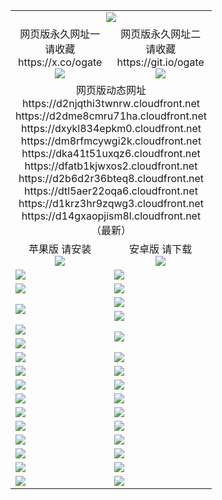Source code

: ﻿<table>
  <tr></tr>
  <tr><td colspan=2 align=center><img src="https://d14gxaopjism8l.cloudfront.net/Up/oGate.jpg" /></td></tr>
  <tr>
    <td align=center>网页版永久网址一<br/>请收藏<br/>https://x.co/ogate<br><img src="https://d14gxaopjism8l.cloudfront.net/Up/0WMGD1.png" /></td>
    <td align=center>网页版永久网址二<br/>请收藏<br/>https://git.io/ogate<br><img src="https://d14gxaopjism8l.cloudfront.net/Up/0WMGD2.png" /></td>
  </tr>
  <tr><td colspan=2 align=center>网页版动态网址
<br>https://d2njqthi3twnrw.cloudfront.net
<br>https://d2dme8cmru71ha.cloudfront.net
<br>https://dxykl834epkm0.cloudfront.net
<br>https://dm8rfmcywgi2k.cloudfront.net
<br>https://dka41t51uxqz6.cloudfront.net
<br>https://dfatb1kjwxos2.cloudfront.net
<br>https://d2b6d2r36bteq8.cloudfront.net
<br>https://dtl5aer22oqa6.cloudfront.net
<br>https://d1krz3hr9zqwg3.cloudfront.net
<br>https://d14gxaopjism8l.cloudfront.net
    <br/>（最新）</td>
  </tr>
  <tr>
    <td align=center>苹果版 请安装<br/><a href="https://d14gxaopjism8l.cloudfront.net"><img src="https://d14gxaopjism8l.cloudfront.net/Up/0WMPG.jpg" /></a></td>
    <td align=center>安卓版 请下载<br/><a href="https://d14gxaopjism8l.cloudfront.net/Up/0oGate.apk"><img src="https://d14gxaopjism8l.cloudfront.net/Up/0WMAZ.jpg" /></a></td>
  </tr>
  <tr>
    <td><a href="https://d14gxaopjism8l.cloudfront.net/oNote.aspx?id=oGate&from=github" target="_blank"><img src="https://d14gxaopjism8l.cloudfront.net/Up/0WCYY.jpg" /></a></td>
    <td><a href="https://d14gxaopjism8l.cloudfront.net/oNote.aspx?id=oNote&from=github" target="_blank"><img src="https://d14gxaopjism8l.cloudfront.net/Up/0WZTT.jpg" /></a></td>
  </tr>
  <tr>
    <td><a href="https://d14gxaopjism8l.cloudfront.net/ogDY.aspx?from=github" target="_blank"><img src="https://d14gxaopjism8l.cloudfront.net/Up/DY.jpg"/></a></td>
    <td><a href="https://d14gxaopjism8l.cloudfront.net/ogST.aspx?from=github" target="_blank"><img src="https://d14gxaopjism8l.cloudfront.net/Up/ST.jpg"/></a></td>
  </tr>
  <tr>
    <td rowspan=2><a href="https://d14gxaopjism8l.cloudfront.net/ogUP.aspx?name=WJ.mp4&from=github" target="_blank"><img src="https://d14gxaopjism8l.cloudfront.net/Up/WJ.jpg" /></a></td>
    <td><a href="https://d14gxaopjism8l.cloudfront.net/ogUP.aspx?name=DKC.mp4&count=17&from=github" target="_blank"><img src="https://d14gxaopjism8l.cloudfront.net/Up/DKC.jpg" /></a></td> 
  </tr>
  <tr>
    <td><a href="https://d14gxaopjism8l.cloudfront.net/ogUP.aspx?name=LRWS.mp4&count=6B:14,5A:10,5B:35,4A:14,4B:19,3A:10,3B:26,2A:16,2B:21,1A:23,1B:29&from=github" target="_blank"><img src="https://d14gxaopjism8l.cloudfront.net/Up/LRWS.jpg" /></a></td>
  </tr>
  <tr>
    <td><a href="https://d14gxaopjism8l.cloudfront.net/ogUP.aspx?name=JQR.mp4&count=2&from=github" target="_blank"><img src="https://d14gxaopjism8l.cloudfront.net/Up/JQR.jpg" /></a></td>   
    <td rowspan=2><a href="https://d14gxaopjism8l.cloudfront.net/ogUP.aspx?name=JP.mp4&count=9&from=github" target="_blank"><img src="https://d14gxaopjism8l.cloudfront.net/Up/JP.jpg" /></td>
  </tr>
  <tr>
    <td><a href="https://d14gxaopjism8l.cloudfront.net/ogUP.aspx?name=ZSJ.mp4&count=16&from=github" target="_blank"><img src="https://d14gxaopjism8l.cloudfront.net/Up/ZSJ.jpg" /></a></td>
  </tr>
  <tr>
    <td><a href="https://d14gxaopjism8l.cloudfront.net/ogUP.aspx?name=SSZJ.mp4&count=7&current=2&from=github" target="_blank"><img src="https://d14gxaopjism8l.cloudfront.net/Up/SSZJ.jpg" /></a></td>
    <td><a href="https://d14gxaopjism8l.cloudfront.net/ogUP.aspx?name=WH.mp4&from=github" target="_blank"><img src="https://d14gxaopjism8l.cloudfront.net/Up/WH.jpg" /></a></td>
  </tr>
  <tr>
    <td><a href="https://d14gxaopjism8l.cloudfront.net/ogUP.aspx?name=DWHM.mp4&from=github" target="_blank"><img src="https://d14gxaopjism8l.cloudfront.net/Up/DWHM.jpg" /></a></td>
    <td><a href="https://d14gxaopjism8l.cloudfront.net/ogUP.aspx?name=XTFY.mp4&count=24&from=github" target="_blank"><img src="https://d14gxaopjism8l.cloudfront.net/Up/XTFY.jpg" /></a></td>
  </tr>
  <tr>
    <td><a href="https://d14gxaopjism8l.cloudfront.net/ogUP.aspx?name=4SQQ.mp4&count=06:9,05:20&current=06:9&from=github" target="_blank"><img src="https://d14gxaopjism8l.cloudfront.net/Up/4SQQ0.jpg" /></a></td>
    <td><a href="https://d14gxaopjism8l.cloudfront.net/ogUP.aspx?name=4SHQ.mp4&count=06:8,05:29&current=06:8&from=github" target="_blank"><img src="https://d14gxaopjism8l.cloudfront.net/Up/4SHQ0.jpg" /></a></td>
  </tr>
  <tr>
    <td><a href="https://d14gxaopjism8l.cloudfront.net/ogUP.aspx?name=4SZG.mp4&count=06:9,05:22,04:22&current=06:9&from=github" target="_blank"><img src="https://d14gxaopjism8l.cloudfront.net/Up/4SZG0.jpg" /></a></td>
    <td><a href="https://d14gxaopjism8l.cloudfront.net/ogUP.aspx?name=4SDJ.mp4&count=06:12,05:48,04:52&current=06:11&from=github" target="_blank"><img src="https://d14gxaopjism8l.cloudfront.net/Up/4SDJ0.jpg" /></a></td>
  </tr>
  <tr>
    <td><a href="https://d14gxaopjism8l.cloudfront.net/onUP.aspx?name=https://x.co/dtw99&from=github" target="_blank"><img src="https://d14gxaopjism8l.cloudfront.net/Up/0DTW.jpg"/></a></td>
    <td><a href="https://d14gxaopjism8l.cloudfront.net/onUP.aspx?name=https://d2tyo2h9ydw5hf.cloudfront.net/acenter/&from=github" target="_blank"><img src="https://d14gxaopjism8l.cloudfront.net/Up/0TDW.jpg" /></a></td>
  </tr>
  <tr>
    <td><a href="https://d14gxaopjism8l.cloudfront.net/onUP.aspx?name=https://d3qz7yth5i2rae.cloudfront.net/gb/nsc413.htm&from=github" target="_blank"><img src="https://d14gxaopjism8l.cloudfront.net/Up/0DJY.jpg" /></a></td>
    <td><a href="https://d14gxaopjism8l.cloudfront.net/onUP.aspx?name=https://dgyo0jey7vwa5.cloudfront.net/xtr/gb/prog204.html&from=github" target="_blank"><img src="https://d14gxaopjism8l.cloudfront.net/Up/0XTR.jpg" /></a></td>
  </tr>
  <tr>
    <td><a href="https://d14gxaopjism8l.cloudfront.net/onUP.aspx?name=https://d7203y8eitivv.cloudfront.net&from=github" target="_blank"><img src="https://d14gxaopjism8l.cloudfront.net/Up/0MHW.jpg" /></a></td>
    <td><a href="https://d14gxaopjism8l.cloudfront.net/onUP.aspx?name=https://d38z1xzg5vtneh.cloudfront.net&from=github" target="_blank"><img src="https://d14gxaopjism8l.cloudfront.net/Up/0ZJW.jpg" /></a></td>
  </tr>
  <tr>
    <td><a href="https://d14gxaopjism8l.cloudfront.net/ogUP.aspx?name=FG.zip&from=github" target="_blank"><img src="https://d14gxaopjism8l.cloudfront.net/Up/FG.jpg" /></a></td>
    <td><a href="https://d14gxaopjism8l.cloudfront.net/ogUP.aspx?name=FGA.apk&from=github" target="_blank"><img src="https://d14gxaopjism8l.cloudfront.net/Up/FGA.jpg" /></a></td>
  </tr>
  <tr>
    <td><a href="https://d14gxaopjism8l.cloudfront.net/ogUP.aspx?name=U.zip&from=github" target="_blank"><img src="https://d14gxaopjism8l.cloudfront.net/Up/U.jpg" /></a></td>
    <td><a href="https://d14gxaopjism8l.cloudfront.net/ogUP.aspx?name=UA.apk&from=github" target="_blank"><img src="https://d14gxaopjism8l.cloudfront.net/Up/UA.jpg" /></a></td>
  </tr>
  <tr>
    <td><a href="https://d14gxaopjism8l.cloudfront.net/ogUP.aspx?name=0iPPOTV.zip&from=github" target="_blank"><img src="https://d14gxaopjism8l.cloudfront.net/Up/0iPPOTV.jpg" /></a></td>
    <td><a href="https://d14gxaopjism8l.cloudfront.net/ogUP.aspx?name=0iNTD.apk&from=github" target="_blank"><img src="https://d14gxaopjism8l.cloudfront.net/Up/0iNTD.jpg" /></a></td>
  </tr>
</table>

......

REQUIREMENT —
Within the material above, extract exactly the lines that start at the line containing "<br>https://dxykl834epkm0.cloudfront.net" and stop after the line containing "<br>https://d14gxaopjism8l.cloudfront.net", and only those.

RESULT OF THIS TASK —
<br>https://dxykl834epkm0.cloudfront.net
<br>https://dm8rfmcywgi2k.cloudfront.net
<br>https://dka41t51uxqz6.cloudfront.net
<br>https://dfatb1kjwxos2.cloudfront.net
<br>https://d2b6d2r36bteq8.cloudfront.net
<br>https://dtl5aer22oqa6.cloudfront.net
<br>https://d1krz3hr9zqwg3.cloudfront.net
<br>https://d14gxaopjism8l.cloudfront.net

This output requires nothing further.